Your objective: Look for the line that has "Note that the" in the material below; please repeat it and every line after it, exactly, up to and including the line that has "hardware is regarded", and nothing else.

Source material:

===============

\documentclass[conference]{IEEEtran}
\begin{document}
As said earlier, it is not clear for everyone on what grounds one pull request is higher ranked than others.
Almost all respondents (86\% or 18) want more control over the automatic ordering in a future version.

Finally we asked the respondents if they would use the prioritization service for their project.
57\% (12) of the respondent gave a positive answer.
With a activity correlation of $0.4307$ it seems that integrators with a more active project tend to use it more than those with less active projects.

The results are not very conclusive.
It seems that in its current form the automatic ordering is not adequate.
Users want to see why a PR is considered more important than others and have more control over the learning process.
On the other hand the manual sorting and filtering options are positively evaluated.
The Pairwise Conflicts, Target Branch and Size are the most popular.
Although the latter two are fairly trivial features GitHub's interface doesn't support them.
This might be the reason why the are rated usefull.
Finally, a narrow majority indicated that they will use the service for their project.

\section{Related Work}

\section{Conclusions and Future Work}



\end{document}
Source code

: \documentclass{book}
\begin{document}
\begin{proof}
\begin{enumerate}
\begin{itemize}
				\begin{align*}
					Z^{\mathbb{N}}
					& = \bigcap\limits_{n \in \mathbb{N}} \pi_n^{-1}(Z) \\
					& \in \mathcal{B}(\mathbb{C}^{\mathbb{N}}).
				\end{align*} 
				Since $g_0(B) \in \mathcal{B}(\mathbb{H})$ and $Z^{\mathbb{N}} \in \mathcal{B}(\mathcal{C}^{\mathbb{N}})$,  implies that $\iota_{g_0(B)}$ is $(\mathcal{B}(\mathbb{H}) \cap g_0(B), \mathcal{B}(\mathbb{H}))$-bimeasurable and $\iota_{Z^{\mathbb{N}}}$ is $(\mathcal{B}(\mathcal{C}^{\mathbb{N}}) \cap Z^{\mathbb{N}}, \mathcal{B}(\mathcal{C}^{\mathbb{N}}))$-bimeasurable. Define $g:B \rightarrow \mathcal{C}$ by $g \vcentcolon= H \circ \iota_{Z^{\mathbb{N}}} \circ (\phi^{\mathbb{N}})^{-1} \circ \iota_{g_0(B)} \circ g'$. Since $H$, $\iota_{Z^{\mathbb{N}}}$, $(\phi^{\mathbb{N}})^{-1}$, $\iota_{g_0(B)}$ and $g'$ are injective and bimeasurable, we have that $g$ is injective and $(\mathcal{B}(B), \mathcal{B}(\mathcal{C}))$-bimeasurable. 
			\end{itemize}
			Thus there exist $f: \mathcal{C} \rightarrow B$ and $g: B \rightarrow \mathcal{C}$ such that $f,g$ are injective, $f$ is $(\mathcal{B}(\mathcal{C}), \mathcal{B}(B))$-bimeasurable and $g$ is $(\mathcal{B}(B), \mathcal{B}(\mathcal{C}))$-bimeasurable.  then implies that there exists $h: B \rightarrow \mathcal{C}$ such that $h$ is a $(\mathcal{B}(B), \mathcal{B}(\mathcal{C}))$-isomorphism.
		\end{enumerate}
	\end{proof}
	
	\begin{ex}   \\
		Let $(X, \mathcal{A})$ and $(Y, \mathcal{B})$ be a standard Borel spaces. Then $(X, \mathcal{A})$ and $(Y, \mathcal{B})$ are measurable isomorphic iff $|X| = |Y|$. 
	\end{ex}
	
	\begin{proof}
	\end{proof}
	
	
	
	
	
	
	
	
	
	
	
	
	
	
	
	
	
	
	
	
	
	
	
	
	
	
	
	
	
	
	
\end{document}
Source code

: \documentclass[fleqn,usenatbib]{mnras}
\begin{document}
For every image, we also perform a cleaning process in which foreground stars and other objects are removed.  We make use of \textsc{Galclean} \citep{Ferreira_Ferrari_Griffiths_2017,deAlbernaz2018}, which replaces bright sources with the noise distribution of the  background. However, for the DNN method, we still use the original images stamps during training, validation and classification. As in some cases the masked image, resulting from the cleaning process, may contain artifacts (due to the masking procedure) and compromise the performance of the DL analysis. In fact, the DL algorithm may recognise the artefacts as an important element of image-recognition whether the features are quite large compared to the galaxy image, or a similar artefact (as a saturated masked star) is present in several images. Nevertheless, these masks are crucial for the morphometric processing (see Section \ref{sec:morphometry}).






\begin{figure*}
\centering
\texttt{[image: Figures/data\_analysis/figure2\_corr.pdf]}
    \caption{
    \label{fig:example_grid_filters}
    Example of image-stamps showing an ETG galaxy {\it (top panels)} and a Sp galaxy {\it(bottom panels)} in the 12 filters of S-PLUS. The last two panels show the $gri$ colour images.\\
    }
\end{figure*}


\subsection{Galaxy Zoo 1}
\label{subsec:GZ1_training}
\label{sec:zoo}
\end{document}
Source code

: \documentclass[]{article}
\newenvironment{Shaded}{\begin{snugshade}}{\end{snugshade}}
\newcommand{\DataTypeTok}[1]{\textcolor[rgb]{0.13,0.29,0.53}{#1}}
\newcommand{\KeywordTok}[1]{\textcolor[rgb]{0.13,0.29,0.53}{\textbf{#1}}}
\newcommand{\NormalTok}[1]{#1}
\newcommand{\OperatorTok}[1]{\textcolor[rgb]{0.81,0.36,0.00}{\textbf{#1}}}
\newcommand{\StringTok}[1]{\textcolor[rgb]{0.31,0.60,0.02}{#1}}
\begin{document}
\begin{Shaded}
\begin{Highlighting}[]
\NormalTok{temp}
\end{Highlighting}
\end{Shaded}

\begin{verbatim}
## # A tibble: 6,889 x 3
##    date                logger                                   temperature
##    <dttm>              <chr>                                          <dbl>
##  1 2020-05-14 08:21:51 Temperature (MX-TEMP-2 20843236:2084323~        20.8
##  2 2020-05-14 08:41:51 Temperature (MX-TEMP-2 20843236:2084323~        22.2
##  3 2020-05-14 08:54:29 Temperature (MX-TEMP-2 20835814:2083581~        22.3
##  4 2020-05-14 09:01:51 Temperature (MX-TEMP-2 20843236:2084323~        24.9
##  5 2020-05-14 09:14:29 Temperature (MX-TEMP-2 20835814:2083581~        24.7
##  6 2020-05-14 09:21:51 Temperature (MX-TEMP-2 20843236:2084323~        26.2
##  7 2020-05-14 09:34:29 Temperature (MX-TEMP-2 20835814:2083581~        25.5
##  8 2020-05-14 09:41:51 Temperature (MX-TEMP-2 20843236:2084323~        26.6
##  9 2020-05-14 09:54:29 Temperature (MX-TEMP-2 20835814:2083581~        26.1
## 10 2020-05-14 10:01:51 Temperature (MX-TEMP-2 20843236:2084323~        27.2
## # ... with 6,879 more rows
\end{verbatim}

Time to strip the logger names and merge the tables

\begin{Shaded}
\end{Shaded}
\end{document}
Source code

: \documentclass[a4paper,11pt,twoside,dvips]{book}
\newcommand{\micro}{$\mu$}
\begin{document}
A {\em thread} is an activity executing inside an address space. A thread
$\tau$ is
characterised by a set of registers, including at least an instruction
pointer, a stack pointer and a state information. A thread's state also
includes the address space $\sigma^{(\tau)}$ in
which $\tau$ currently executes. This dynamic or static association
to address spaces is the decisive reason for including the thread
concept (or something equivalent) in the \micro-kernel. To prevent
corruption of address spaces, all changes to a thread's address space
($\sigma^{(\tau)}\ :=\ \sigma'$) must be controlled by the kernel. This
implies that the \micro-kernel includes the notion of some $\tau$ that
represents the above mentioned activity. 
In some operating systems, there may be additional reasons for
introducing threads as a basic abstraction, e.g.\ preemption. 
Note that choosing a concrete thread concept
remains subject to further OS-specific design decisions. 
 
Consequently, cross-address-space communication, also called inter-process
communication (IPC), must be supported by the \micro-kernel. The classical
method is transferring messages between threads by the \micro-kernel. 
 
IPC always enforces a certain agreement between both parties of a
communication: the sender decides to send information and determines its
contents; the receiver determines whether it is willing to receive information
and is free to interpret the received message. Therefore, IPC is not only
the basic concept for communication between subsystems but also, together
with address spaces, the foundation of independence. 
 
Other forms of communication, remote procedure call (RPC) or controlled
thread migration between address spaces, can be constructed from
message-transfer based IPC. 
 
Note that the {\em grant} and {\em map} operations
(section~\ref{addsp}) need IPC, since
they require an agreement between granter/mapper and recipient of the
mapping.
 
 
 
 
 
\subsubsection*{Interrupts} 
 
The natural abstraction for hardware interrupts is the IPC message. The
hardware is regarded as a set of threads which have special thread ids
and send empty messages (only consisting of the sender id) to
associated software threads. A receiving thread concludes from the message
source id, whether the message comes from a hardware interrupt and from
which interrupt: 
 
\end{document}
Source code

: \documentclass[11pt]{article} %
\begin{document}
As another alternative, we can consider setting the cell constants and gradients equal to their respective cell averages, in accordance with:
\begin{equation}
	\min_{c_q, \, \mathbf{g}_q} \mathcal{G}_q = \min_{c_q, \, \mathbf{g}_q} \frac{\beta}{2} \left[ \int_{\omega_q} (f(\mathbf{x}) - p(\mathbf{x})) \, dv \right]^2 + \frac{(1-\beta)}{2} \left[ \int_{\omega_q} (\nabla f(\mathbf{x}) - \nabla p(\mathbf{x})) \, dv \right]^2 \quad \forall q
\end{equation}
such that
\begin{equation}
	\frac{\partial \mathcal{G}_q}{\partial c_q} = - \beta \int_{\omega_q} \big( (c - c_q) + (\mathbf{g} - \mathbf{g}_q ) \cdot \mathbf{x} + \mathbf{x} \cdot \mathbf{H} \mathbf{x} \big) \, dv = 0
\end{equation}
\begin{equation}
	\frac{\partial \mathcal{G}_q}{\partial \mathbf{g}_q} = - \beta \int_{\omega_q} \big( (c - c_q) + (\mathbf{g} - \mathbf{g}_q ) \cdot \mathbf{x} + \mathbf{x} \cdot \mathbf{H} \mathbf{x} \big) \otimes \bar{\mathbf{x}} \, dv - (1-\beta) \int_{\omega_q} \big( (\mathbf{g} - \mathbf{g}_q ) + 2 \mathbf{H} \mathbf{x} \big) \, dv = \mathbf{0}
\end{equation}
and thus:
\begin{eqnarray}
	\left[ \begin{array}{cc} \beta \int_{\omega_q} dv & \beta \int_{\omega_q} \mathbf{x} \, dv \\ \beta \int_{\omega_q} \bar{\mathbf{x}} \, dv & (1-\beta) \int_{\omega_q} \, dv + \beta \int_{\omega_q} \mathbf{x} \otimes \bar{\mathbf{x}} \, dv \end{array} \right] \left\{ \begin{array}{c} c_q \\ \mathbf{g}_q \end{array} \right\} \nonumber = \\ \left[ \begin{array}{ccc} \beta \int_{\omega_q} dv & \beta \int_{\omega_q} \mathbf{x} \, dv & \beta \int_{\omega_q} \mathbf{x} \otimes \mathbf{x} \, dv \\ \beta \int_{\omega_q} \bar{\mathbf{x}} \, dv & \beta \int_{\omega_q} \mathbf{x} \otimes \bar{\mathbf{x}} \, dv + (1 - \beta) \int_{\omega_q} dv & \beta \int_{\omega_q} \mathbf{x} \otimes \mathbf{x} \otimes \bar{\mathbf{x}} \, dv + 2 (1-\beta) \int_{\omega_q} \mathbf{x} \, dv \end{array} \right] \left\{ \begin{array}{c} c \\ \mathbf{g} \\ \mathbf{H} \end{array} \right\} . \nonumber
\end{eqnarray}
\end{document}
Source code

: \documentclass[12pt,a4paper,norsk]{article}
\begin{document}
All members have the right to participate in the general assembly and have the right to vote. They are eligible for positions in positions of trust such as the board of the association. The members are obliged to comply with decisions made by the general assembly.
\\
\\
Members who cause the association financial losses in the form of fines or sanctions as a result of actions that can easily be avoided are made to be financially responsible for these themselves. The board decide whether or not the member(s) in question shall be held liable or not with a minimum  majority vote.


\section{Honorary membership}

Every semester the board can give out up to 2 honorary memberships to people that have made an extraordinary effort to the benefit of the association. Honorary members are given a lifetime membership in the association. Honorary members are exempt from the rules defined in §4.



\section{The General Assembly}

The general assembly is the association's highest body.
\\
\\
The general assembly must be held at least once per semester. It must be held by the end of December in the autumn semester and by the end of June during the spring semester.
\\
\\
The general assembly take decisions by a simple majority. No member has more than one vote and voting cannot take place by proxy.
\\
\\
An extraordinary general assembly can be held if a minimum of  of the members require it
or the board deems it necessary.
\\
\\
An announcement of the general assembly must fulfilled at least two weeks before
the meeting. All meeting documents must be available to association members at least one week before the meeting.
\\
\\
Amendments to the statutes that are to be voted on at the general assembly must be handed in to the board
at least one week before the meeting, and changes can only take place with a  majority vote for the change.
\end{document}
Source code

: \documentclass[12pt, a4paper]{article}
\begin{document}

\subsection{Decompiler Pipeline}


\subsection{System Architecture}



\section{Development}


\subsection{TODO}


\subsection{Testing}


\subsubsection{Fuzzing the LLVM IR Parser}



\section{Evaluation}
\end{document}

===============

Your solution:
Note that the {\em grant} and {\em map} operations
(section~\ref{addsp}) need IPC, since
they require an agreement between granter/mapper and recipient of the
mapping.
 
 
 
 
 
\subsubsection*{Interrupts} 
 
The natural abstraction for hardware interrupts is the IPC message. The
hardware is regarded as a set of threads which have special thread ids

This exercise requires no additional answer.